[Start of section]

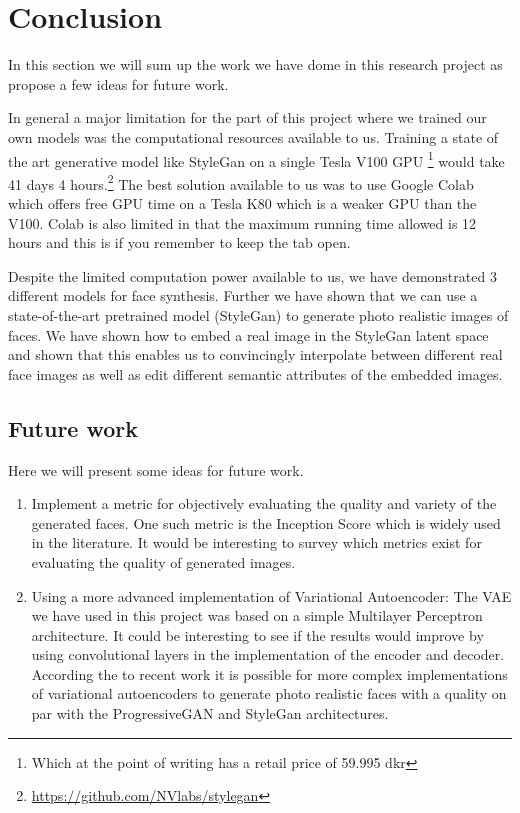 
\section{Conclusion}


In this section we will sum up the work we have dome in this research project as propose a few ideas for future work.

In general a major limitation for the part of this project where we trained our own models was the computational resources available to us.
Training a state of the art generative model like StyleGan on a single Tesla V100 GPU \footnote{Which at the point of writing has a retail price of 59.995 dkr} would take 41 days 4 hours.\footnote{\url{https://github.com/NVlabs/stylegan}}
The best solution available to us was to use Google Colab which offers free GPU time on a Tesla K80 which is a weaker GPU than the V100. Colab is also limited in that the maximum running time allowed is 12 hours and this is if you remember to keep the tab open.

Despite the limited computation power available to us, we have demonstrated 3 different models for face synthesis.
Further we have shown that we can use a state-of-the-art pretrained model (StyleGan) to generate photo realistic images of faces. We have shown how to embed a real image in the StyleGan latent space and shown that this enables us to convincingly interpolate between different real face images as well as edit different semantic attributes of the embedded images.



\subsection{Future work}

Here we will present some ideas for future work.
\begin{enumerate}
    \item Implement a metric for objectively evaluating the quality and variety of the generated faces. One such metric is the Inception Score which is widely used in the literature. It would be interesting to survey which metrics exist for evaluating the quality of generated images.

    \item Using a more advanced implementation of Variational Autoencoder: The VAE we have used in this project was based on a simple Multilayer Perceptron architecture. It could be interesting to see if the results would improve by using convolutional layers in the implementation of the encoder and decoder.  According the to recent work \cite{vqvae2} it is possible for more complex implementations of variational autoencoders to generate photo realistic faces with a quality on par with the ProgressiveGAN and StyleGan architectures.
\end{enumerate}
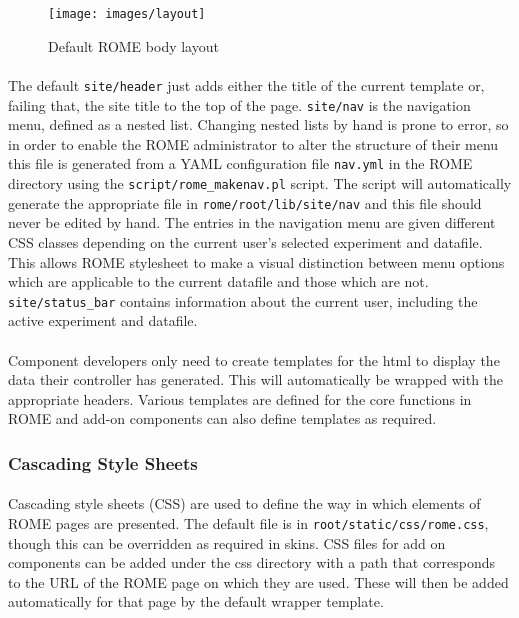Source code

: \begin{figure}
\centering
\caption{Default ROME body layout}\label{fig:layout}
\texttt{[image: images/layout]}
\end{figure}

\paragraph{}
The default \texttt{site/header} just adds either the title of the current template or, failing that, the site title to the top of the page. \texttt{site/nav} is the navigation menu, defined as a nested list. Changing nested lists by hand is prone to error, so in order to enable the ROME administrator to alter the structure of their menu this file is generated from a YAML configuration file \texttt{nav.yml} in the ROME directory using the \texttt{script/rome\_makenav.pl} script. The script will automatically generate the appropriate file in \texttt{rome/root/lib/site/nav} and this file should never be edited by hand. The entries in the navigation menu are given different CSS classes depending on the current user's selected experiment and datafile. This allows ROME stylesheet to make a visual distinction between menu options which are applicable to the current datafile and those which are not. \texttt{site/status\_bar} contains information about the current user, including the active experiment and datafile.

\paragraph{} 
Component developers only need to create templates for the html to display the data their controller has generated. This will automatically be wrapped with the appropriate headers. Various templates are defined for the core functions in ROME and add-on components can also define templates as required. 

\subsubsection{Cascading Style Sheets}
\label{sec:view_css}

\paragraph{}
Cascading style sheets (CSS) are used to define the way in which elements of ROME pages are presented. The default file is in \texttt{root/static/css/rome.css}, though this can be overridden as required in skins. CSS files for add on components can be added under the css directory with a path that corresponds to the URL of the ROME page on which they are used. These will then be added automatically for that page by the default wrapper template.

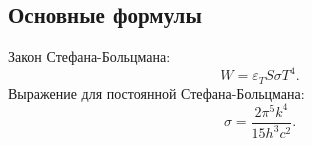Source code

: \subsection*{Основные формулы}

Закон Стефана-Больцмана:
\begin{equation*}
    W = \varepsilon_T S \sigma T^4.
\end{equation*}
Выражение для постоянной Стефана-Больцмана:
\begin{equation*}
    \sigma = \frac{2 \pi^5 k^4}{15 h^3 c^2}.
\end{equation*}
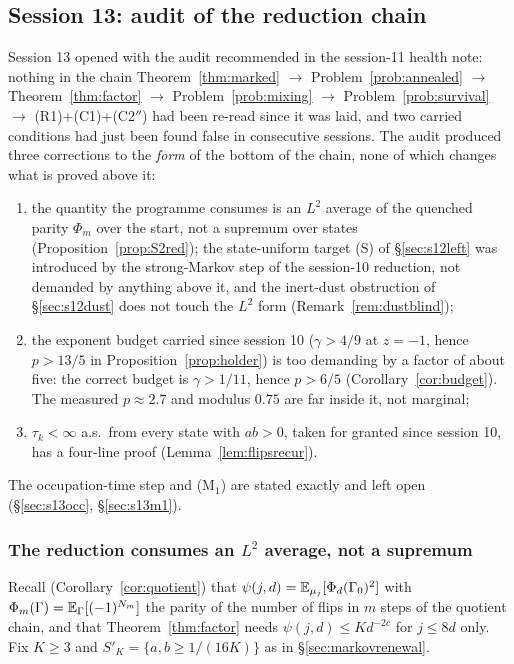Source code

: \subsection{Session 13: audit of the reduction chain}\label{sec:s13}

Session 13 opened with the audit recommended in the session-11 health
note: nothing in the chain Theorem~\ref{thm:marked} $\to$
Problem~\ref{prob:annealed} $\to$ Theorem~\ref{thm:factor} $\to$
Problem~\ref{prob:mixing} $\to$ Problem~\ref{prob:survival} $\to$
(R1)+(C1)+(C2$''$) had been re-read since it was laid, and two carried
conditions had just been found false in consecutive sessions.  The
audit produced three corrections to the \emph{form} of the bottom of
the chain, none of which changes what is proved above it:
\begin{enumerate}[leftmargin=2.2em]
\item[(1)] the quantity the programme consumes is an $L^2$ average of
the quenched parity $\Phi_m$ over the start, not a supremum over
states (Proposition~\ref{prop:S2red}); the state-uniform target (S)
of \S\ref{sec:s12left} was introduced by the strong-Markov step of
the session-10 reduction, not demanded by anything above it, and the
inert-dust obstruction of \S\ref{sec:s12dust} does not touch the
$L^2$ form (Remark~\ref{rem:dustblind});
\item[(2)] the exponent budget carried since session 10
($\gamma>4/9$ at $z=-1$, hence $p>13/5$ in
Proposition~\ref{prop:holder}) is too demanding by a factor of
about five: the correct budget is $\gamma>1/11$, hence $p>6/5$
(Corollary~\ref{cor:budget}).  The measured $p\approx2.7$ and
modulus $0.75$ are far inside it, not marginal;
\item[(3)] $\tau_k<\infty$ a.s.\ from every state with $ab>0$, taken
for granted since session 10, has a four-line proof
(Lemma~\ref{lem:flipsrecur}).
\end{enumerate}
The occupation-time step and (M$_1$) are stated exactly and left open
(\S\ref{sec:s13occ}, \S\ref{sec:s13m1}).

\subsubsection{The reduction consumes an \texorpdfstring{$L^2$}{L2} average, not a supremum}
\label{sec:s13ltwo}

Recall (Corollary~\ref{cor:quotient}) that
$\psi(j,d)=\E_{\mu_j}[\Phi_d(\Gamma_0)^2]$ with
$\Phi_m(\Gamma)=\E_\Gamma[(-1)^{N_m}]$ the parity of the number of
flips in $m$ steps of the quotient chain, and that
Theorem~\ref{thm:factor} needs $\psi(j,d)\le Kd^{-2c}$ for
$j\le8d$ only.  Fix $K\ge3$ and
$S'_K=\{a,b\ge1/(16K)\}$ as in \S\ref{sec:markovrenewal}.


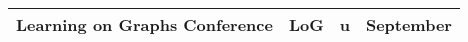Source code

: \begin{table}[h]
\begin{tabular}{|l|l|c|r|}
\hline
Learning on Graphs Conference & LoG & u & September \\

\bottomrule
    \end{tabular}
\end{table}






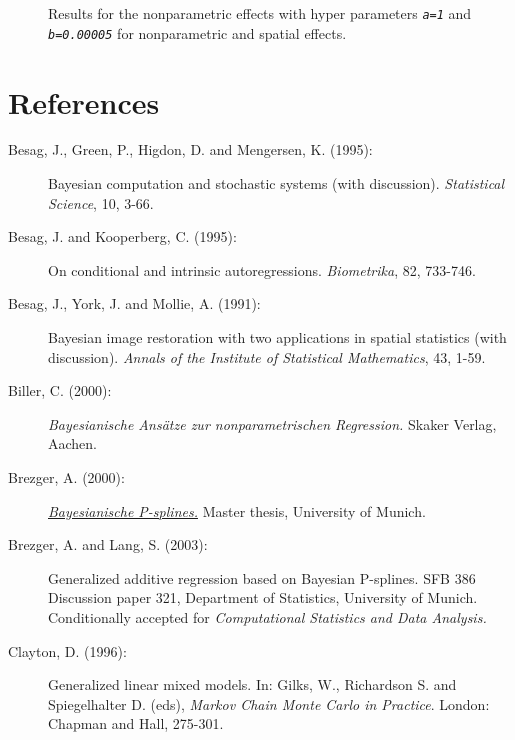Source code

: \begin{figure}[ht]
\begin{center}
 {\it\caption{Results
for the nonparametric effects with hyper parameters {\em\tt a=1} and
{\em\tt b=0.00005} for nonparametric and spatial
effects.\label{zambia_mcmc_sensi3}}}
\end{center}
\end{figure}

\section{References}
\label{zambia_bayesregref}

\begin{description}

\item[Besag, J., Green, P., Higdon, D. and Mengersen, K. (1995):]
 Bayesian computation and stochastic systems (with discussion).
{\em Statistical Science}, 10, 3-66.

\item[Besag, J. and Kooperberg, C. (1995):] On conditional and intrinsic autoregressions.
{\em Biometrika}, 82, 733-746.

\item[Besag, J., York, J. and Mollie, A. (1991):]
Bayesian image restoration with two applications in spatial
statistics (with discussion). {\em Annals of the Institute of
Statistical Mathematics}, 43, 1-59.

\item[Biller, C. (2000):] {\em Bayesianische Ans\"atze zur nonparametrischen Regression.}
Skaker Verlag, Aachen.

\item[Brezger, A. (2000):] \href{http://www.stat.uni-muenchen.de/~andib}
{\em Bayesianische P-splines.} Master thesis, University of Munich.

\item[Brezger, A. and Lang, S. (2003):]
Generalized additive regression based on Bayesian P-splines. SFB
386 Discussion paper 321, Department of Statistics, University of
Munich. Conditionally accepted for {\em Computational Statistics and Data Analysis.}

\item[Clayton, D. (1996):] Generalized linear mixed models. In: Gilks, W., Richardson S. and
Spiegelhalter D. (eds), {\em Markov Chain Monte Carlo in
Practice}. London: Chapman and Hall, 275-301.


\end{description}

[End of section]

YOUR OBJECTIVE
Only the lines from the top of the material through the line containing "of generated images." should be written out, exactly and without pictures.

WORKED SOLUTION
\section{Conclusion}


In this section we will sum up the work we have dome in this research project as propose a few ideas for future work.

In general a major limitation for the part of this project where we trained our own models was the computational resources available to us.
Training a state of the art generative model like StyleGan on a single Tesla V100 GPU \footnote{Which at the point of writing has a retail price of 59.995 dkr} would take 41 days 4 hours.\footnote{\url{https://github.com/NVlabs/stylegan}}
The best solution available to us was to use Google Colab which offers free GPU time on a Tesla K80 which is a weaker GPU than the V100. Colab is also limited in that the maximum running time allowed is 12 hours and this is if you remember to keep the tab open.

Despite the limited computation power available to us, we have demonstrated 3 different models for face synthesis.
Further we have shown that we can use a state-of-the-art pretrained model (StyleGan) to generate photo realistic images of faces. We have shown how to embed a real image in the StyleGan latent space and shown that this enables us to convincingly interpolate between different real face images as well as edit different semantic attributes of the embedded images.



\subsection{Future work}

Here we will present some ideas for future work.
\begin{enumerate}
    \item Implement a metric for objectively evaluating the quality and variety of the generated faces. One such metric is the Inception Score which is widely used in the literature. It would be interesting to survey which metrics exist for evaluating the quality of generated images.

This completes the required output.